* [PROMPT]:
Copy out each line of the data below in which the string "detected" appears.

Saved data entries
╔══
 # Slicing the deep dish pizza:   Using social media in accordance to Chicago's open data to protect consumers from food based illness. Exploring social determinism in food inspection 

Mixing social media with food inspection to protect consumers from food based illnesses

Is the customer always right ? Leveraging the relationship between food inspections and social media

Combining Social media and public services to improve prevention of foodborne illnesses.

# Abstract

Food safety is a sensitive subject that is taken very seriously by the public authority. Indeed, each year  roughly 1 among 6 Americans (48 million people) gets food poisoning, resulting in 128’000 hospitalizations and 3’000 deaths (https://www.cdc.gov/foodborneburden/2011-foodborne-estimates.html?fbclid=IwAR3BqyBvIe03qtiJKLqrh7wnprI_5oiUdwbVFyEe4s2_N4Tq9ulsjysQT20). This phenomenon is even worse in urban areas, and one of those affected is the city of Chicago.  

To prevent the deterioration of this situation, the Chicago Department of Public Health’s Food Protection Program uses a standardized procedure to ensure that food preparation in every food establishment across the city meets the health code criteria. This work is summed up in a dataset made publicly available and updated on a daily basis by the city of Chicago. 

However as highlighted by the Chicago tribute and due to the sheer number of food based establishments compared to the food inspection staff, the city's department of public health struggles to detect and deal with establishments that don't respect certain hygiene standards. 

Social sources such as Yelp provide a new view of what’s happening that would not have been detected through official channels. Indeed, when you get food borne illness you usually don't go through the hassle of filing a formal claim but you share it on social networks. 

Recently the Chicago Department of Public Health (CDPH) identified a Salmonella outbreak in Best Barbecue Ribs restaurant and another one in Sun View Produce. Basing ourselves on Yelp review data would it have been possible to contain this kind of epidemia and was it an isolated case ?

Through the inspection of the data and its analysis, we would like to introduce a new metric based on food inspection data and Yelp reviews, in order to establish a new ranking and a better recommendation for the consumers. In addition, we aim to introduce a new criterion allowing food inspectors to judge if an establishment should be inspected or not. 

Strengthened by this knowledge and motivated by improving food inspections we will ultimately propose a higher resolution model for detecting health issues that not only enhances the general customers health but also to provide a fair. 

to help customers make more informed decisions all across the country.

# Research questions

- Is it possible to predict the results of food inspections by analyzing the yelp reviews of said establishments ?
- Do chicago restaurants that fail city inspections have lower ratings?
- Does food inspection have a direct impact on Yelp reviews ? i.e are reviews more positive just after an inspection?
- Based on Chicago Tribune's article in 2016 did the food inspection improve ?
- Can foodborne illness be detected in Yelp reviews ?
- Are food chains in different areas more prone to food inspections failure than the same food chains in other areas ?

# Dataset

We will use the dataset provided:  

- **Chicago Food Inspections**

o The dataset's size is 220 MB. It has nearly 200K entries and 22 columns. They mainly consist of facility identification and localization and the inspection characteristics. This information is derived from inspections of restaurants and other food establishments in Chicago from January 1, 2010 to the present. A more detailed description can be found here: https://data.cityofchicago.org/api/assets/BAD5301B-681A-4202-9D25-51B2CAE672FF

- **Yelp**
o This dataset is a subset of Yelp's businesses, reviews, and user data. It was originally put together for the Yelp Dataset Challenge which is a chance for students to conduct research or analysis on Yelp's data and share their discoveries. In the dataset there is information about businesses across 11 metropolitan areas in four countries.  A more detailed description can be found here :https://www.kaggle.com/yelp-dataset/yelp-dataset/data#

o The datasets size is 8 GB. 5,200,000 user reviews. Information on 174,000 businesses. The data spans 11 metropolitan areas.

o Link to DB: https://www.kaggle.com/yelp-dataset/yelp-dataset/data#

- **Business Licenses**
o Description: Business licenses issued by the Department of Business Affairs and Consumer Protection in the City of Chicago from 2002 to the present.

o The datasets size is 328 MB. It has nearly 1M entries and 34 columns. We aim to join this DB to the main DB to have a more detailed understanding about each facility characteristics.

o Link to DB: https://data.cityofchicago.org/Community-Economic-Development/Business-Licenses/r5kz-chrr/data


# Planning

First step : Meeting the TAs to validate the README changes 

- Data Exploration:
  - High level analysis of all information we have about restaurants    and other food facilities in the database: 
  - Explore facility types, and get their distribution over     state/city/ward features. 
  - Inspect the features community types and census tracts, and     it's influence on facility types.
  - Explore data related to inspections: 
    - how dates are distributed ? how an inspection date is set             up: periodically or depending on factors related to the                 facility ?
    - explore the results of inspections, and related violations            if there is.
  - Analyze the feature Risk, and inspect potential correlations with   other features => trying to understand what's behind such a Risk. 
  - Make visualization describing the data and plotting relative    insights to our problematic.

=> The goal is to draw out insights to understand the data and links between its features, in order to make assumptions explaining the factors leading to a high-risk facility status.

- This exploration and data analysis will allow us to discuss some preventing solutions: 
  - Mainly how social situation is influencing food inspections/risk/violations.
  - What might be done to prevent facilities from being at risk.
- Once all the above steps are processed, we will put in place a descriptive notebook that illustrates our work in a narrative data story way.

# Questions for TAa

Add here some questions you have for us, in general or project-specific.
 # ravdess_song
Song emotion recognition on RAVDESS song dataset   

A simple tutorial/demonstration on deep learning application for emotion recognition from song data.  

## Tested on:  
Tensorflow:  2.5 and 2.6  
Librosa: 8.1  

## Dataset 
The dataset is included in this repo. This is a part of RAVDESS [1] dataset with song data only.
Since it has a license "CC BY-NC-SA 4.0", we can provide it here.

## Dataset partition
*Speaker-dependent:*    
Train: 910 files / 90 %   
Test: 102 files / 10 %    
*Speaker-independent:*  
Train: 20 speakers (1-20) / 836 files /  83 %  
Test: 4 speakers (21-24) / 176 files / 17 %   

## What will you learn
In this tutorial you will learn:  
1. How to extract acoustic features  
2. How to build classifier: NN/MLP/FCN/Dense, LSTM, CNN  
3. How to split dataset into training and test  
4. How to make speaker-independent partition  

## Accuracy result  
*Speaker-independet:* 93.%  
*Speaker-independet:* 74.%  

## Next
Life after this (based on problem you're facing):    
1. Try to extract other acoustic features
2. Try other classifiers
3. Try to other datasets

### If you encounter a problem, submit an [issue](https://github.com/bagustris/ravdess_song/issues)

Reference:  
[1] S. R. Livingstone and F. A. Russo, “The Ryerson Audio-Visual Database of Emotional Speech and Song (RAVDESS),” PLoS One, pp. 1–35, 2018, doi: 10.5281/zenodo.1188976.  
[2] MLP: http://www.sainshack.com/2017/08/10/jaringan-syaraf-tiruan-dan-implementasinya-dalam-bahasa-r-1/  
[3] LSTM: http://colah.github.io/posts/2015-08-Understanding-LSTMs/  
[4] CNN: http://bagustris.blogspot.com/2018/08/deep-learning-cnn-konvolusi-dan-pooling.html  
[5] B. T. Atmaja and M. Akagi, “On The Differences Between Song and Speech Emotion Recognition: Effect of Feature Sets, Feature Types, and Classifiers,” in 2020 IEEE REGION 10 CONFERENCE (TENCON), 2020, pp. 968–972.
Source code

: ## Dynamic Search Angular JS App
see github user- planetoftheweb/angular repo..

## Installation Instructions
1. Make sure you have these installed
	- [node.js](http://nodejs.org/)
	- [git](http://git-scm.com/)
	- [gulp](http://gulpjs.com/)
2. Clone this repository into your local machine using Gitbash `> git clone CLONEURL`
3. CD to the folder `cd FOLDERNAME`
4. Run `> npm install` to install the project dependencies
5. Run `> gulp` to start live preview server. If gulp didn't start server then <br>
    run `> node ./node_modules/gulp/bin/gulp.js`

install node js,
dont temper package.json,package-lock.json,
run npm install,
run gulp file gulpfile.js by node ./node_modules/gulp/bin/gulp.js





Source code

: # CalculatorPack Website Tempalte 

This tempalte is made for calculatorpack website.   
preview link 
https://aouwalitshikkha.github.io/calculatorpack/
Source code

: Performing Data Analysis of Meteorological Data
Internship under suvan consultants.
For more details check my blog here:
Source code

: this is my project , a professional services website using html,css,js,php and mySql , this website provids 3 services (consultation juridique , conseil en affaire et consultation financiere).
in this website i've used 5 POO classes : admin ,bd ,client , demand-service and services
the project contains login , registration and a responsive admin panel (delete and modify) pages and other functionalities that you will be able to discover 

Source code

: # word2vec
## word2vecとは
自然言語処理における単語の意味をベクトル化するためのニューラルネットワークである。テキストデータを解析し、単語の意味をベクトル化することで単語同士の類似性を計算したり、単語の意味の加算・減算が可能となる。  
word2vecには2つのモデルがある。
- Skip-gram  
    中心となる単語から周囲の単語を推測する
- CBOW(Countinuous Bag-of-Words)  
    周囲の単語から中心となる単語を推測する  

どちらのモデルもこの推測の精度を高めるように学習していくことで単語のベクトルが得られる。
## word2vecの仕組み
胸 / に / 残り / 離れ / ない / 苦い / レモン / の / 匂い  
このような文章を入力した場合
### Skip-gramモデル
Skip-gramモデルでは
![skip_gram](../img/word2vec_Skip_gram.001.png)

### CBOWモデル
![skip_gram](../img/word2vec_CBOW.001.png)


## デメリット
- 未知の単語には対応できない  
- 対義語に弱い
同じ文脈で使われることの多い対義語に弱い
╚══
* [RESULT]:
Social sources such as Yelp provide a new view of what’s happening that would not have been detected through official channels. Indeed, when you get food borne illness you usually don't go through the hassle of filing a formal claim but you share it on social networks. 
- Can foodborne illness be detected in Yelp reviews ?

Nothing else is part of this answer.